# Relaxed revocable locks: mutual exclusion modulo preemption

June 5th, 2017 | Comments

Update: there’s a way to detect “running” status even across cores. It’s not pretty. Search for /proc/sched_debug.

The hard part about locking tends not to be the locking itself, but preemption. For example, if you structure a memory allocator like jemalloc, you want as few arenas as possible; one per CPU would be ideal, while one per thread would affect fragmentation and make some operations scale linearly with the number of threads. However, you don’t want to get stuck when a thread is preempted while it owns an arena. The usual fix is two-pronged:

1. have a few arenas per CPU (e.g., jemalloc defaults to 4x the number of CPUs);
2. hold exclusive ownership for short critical sections.

The first tweak isn’t that bad; scaling the number of arenas, stats regions, etc. with the number of CPUs is better than scaling with the number of threads. The second one really hurts performance: each allocation must acquire a lock with an interlocked write. Even if the arena is (mostly) CPU-local, the atomic wrecks your pipeline.

It would be nice to have locks that a thread can acquire once per scheduling quantum, and benefit from ownership until the thread is scheduled out. We could then have a few arenas per CPU (if only to handle migration), but amortise lock acquisition over the timeslice.

That’s not a new idea. Dice and Garthwaite described this exact application in 2002 (PDF) and refer to older work for uniprocessors. However, I think the best exposition of the idea is Harris and Fraser’s Revocable locks for non-blocking programming, published in 2005 (PDF). Harris and Fraser want revocable locks for non-blocking multiwriter code; our problem is easier, but only marginally so. Although the history of revocable locks is pretty Solaris-centric, Linux is catching up. Google, Facebook, and EfficiOS (LTTng) have been pushing for restartable sequences, which is essentially OS support for sections that are revoked on context switches. Facebook even has a pure userspace implementation with Rseq; they report good results for jemalloc.

Facebook’s Rseq implements almost exactly what I described above, for the exact same reason (speeding up a memory allocator or replacing miscellaneous per-thread structs with ~per-CPU data). However, they’re trying to port a kernel idiom directly to userspace: restartable sequences implement strict per-CPU data. With kernel supports, that makes sense. Without such support though, strict per-CPU data incurs a lot of extra complexity when a thread migrates to a new CPU: Rseq needs an asymmetric fence to ensure that the evicted thread observes its eviction and publishes any write it performed before being evicted.
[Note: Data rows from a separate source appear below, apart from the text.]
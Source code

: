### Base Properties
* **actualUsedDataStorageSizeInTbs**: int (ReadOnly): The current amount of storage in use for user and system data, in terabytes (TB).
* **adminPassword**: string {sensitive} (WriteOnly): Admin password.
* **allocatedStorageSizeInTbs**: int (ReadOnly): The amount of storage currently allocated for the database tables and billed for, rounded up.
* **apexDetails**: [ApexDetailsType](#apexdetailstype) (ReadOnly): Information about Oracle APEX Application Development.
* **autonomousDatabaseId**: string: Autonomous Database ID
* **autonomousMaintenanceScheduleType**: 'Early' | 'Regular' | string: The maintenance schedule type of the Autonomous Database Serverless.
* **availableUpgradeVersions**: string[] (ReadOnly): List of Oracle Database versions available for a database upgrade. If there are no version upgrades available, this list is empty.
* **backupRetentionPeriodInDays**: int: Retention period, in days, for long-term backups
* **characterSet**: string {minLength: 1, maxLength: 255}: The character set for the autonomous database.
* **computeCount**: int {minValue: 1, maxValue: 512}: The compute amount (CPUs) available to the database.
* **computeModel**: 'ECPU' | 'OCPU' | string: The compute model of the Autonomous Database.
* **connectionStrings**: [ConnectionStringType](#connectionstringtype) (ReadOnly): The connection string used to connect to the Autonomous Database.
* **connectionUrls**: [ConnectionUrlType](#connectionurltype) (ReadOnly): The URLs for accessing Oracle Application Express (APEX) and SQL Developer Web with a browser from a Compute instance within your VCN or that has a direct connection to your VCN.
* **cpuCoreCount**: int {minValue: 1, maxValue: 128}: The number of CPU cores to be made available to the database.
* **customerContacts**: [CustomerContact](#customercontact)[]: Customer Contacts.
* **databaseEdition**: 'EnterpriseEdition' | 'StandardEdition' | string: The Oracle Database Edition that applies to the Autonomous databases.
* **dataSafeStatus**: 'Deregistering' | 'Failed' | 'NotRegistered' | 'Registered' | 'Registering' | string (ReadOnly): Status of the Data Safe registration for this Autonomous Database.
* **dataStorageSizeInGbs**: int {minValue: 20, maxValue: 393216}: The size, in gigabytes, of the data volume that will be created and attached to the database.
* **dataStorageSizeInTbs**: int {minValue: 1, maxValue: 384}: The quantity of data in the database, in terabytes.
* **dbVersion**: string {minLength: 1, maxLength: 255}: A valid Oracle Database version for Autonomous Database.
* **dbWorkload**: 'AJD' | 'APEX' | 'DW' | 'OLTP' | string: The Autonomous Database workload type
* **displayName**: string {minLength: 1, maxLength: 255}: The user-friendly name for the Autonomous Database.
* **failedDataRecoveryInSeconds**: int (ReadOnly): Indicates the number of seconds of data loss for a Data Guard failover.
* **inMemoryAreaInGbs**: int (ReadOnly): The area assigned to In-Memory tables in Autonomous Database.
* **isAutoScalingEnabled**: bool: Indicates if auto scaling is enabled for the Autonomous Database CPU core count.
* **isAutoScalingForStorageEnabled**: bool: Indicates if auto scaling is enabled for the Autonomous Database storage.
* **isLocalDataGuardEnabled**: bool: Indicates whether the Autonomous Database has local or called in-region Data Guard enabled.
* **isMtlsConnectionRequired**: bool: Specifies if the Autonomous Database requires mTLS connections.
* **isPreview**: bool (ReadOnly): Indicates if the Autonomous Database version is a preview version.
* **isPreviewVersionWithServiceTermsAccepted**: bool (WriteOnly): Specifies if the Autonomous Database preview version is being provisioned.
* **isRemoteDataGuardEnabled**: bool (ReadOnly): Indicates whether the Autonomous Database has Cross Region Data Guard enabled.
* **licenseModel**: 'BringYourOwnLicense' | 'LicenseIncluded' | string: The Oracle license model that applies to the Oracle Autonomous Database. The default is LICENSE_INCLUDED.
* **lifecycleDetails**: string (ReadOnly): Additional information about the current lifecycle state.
I’m not sure that’s the best fit for userspace. We can avoid a lot of complexity by instead dynamically allocating a few arenas (exclusive data) per CPU and assuming only a few threads at a time will be migrated while owning arenas.
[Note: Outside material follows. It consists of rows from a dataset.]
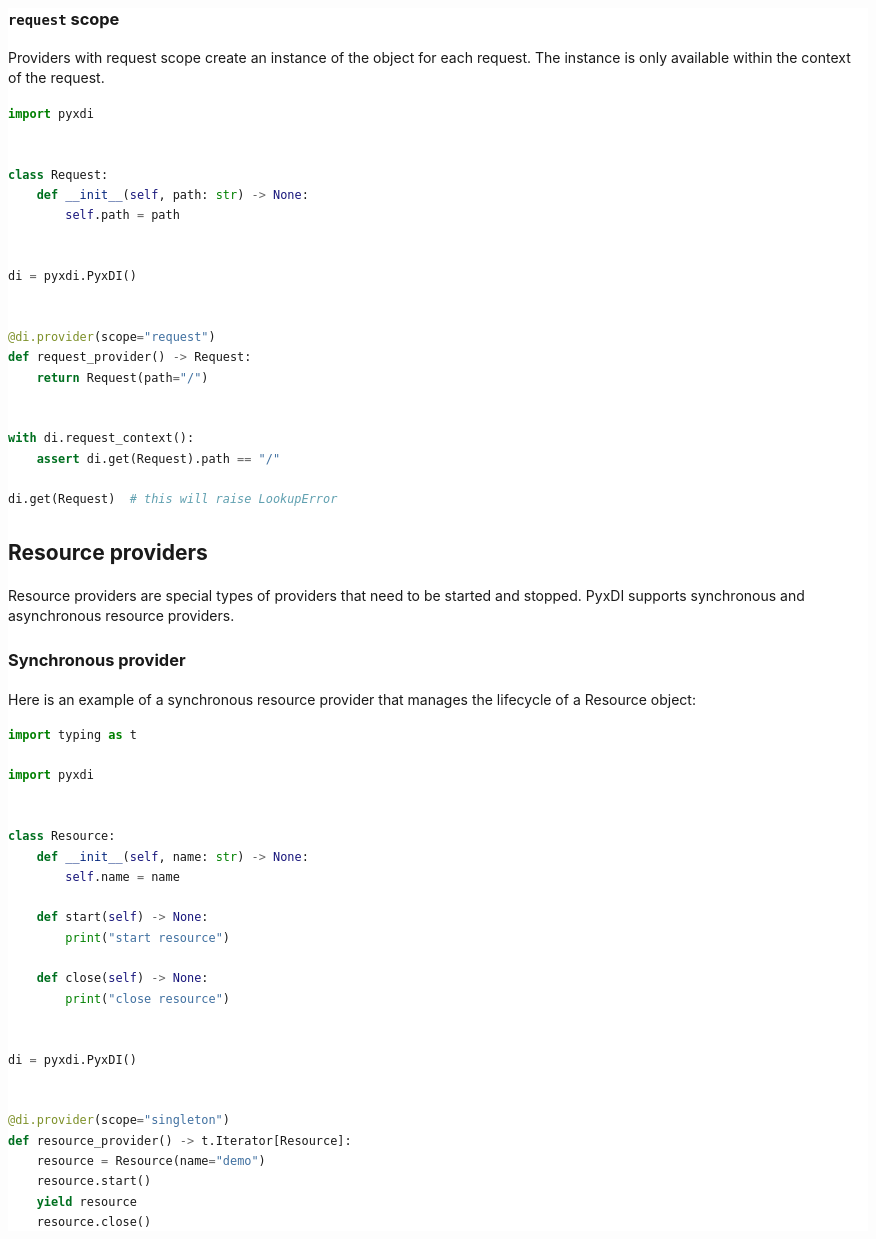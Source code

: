 ### `request` scope

Providers with request scope create an instance of the object for each request. The instance is only available within the context of the request.

```python
import pyxdi


class Request:
    def __init__(self, path: str) -> None:
        self.path = path


di = pyxdi.PyxDI()


@di.provider(scope="request")
def request_provider() -> Request:
    return Request(path="/")


with di.request_context():
    assert di.get(Request).path == "/"

di.get(Request)  # this will raise LookupError
```

## Resource providers

Resource providers are special types of providers that need to be started and stopped. PyxDI supports synchronous and asynchronous resource providers.

### Synchronous provider

Here is an example of a synchronous resource provider that manages the lifecycle of a Resource object:

```python
import typing as t

import pyxdi


class Resource:
    def __init__(self, name: str) -> None:
        self.name = name

    def start(self) -> None:
        print("start resource")

    def close(self) -> None:
        print("close resource")


di = pyxdi.PyxDI()


@di.provider(scope="singleton")
def resource_provider() -> t.Iterator[Resource]:
    resource = Resource(name="demo")
    resource.start()
    yield resource
    resource.close()

```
Here’s the relaxed revocable locks interface I propose:

1. Each thread has a thread state struct. That state struct has:
• a generation counter;
• a canceled counter (generation - 1 or equal to generation);
• a signaled counter (generation - 1 or equal to generation);
• an acknowledged cancel counter (generation - 1 or equal to generation);
• an “in critical section” flag (pointer to a revocable lock).
2. Locks are owned by a pair of thread state struct and generation counter (ideally packed in one word, but two words are doable). Threads acquire locks with normal compare-and-swap, but may bulk revoke every lock they own by advancing their generation counter.
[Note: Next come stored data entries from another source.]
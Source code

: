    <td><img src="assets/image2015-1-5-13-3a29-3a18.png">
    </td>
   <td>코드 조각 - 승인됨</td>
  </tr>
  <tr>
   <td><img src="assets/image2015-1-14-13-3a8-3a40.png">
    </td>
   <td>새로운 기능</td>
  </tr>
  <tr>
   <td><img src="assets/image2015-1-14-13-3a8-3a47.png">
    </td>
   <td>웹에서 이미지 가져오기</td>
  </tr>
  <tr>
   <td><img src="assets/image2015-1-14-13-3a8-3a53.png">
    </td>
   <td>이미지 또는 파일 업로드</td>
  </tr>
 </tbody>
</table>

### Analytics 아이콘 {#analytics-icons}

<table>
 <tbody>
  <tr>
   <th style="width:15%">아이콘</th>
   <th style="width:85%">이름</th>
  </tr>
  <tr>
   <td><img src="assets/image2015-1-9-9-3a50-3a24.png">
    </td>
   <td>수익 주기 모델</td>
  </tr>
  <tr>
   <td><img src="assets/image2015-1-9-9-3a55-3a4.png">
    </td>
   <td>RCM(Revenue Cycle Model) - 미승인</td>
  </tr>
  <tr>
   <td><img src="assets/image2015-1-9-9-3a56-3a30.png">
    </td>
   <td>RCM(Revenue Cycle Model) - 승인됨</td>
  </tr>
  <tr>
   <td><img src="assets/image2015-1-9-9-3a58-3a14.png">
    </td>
3. Threads may execute any number of conditional stores per lock acquisition. Lock acquisition returns an ownership descriptor (pair of thread state struct and generation counter), and rlock_store_64(descriptor, lock, dst, value) stores value in dst if the descriptor still owns the lock and the ownership has not been cancelled.

4. Threads do not have to release lock ownership to let others make progress: any thread may attempt to cancel another thread’s ownership of a lock. After rlock_owner_cancel(descriptor, lock) returns successfully, the victim will not execute a conditional store under the notion that it still owns lock with descriptor.

The only difference from Rseq is that rlock_owner_cancel may fail. In practice, it will only fail if a thread on CPU A attempts to cancel ownership for a thread that’s currently running on another CPU B. That could happen after migration, but also when an administrative task iterates through every (pseudo-)per-CPU struct without changing its CPU mask. Being able to iterate through all available pseudo-per-CPU data without migrating to the CPU is big win for slow paths; another advantage of not assuming strict per-CPU affinity.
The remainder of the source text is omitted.